- _TO DO_
Could you return the listing below exactly, with every line intact?

- _RECORDS TO USE_
»»

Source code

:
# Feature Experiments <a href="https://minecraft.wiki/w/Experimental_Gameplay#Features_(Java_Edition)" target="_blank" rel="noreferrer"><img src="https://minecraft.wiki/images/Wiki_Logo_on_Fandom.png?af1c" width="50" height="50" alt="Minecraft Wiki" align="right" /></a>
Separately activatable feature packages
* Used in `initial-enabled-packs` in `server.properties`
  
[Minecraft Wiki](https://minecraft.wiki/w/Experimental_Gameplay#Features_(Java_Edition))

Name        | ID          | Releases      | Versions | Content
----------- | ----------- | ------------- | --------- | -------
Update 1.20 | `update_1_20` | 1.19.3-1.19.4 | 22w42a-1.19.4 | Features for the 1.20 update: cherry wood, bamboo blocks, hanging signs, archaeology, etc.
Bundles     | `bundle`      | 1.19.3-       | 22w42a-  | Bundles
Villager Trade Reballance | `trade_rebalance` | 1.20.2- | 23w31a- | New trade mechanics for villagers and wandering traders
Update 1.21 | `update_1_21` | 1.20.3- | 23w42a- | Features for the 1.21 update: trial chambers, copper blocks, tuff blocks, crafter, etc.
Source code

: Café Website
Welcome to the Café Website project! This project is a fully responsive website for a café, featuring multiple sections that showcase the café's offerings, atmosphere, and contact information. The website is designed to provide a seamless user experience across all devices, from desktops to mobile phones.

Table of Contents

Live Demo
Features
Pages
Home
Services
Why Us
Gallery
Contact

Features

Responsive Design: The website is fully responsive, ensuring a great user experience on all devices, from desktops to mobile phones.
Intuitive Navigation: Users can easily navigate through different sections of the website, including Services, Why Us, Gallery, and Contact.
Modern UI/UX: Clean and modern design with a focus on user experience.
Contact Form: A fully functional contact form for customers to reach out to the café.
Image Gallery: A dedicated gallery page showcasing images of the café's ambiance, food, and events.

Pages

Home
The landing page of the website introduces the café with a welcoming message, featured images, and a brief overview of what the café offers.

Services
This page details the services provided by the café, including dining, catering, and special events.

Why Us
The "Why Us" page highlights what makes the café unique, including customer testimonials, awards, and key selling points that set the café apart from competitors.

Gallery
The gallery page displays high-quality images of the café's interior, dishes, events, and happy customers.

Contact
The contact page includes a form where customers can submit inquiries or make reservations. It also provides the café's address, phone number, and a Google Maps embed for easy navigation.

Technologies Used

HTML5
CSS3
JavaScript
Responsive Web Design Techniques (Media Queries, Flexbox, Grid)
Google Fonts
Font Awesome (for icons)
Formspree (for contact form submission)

««

- _EXERCISE RESULT_
Source code

:
# Feature Experiments <a href="https://minecraft.wiki/w/Experimental_Gameplay#Features_(Java_Edition)" target="_blank" rel="noreferrer"><img src="https://minecraft.wiki/images/Wiki_Logo_on_Fandom.png?af1c" width="50" height="50" alt="Minecraft Wiki" align="right" /></a>
Separately activatable feature packages
* Used in `initial-enabled-packs` in `server.properties`
  
[Minecraft Wiki](https://minecraft.wiki/w/Experimental_Gameplay#Features_(Java_Edition))

Name        | ID          | Releases      | Versions | Content
----------- | ----------- | ------------- | --------- | -------
Update 1.20 | `update_1_20` | 1.19.3-1.19.4 | 22w42a-1.19.4 | Features for the 1.20 update: cherry wood, bamboo blocks, hanging signs, archaeology, etc.
Bundles     | `bundle`      | 1.19.3-       | 22w42a-  | Bundles
Villager Trade Reballance | `trade_rebalance` | 1.20.2- | 23w31a- | New trade mechanics for villagers and wandering traders
Update 1.21 | `update_1_21` | 1.20.3- | 23w42a- | Features for the 1.21 update: trial chambers, copper blocks, tuff blocks, crafter, etc.
Source code

: Café Website
Welcome to the Café Website project! This project is a fully responsive website for a café, featuring multiple sections that showcase the café's offerings, atmosphere, and contact information. The website is designed to provide a seamless user experience across all devices, from desktops to mobile phones.

Table of Contents

Live Demo
Features
Pages
Home
Services
Why Us
Gallery
Contact

Features

Responsive Design: The website is fully responsive, ensuring a great user experience on all devices, from desktops to mobile phones.
Intuitive Navigation: Users can easily navigate through different sections of the website, including Services, Why Us, Gallery, and Contact.
Modern UI/UX: Clean and modern design with a focus on user experience.
Contact Form: A fully functional contact form for customers to reach out to the café.
Image Gallery: A dedicated gallery page showcasing images of the café's ambiance, food, and events.

Pages

Home
The landing page of the website introduces the café with a welcoming message, featured images, and a brief overview of what the café offers.

Services
This page details the services provided by the café, including dining, catering, and special events.

Why Us
The "Why Us" page highlights what makes the café unique, including customer testimonials, awards, and key selling points that set the café apart from competitors.

Gallery
The gallery page displays high-quality images of the café's interior, dishes, events, and happy customers.

Contact
The contact page includes a form where customers can submit inquiries or make reservations. It also provides the café's address, phone number, and a Google Maps embed for easy navigation.

Technologies Used

HTML5
CSS3
JavaScript
Responsive Web Design Techniques (Media Queries, Flexbox, Grid)
Google Fonts
Font Awesome (for icons)
Formspree (for contact form submission)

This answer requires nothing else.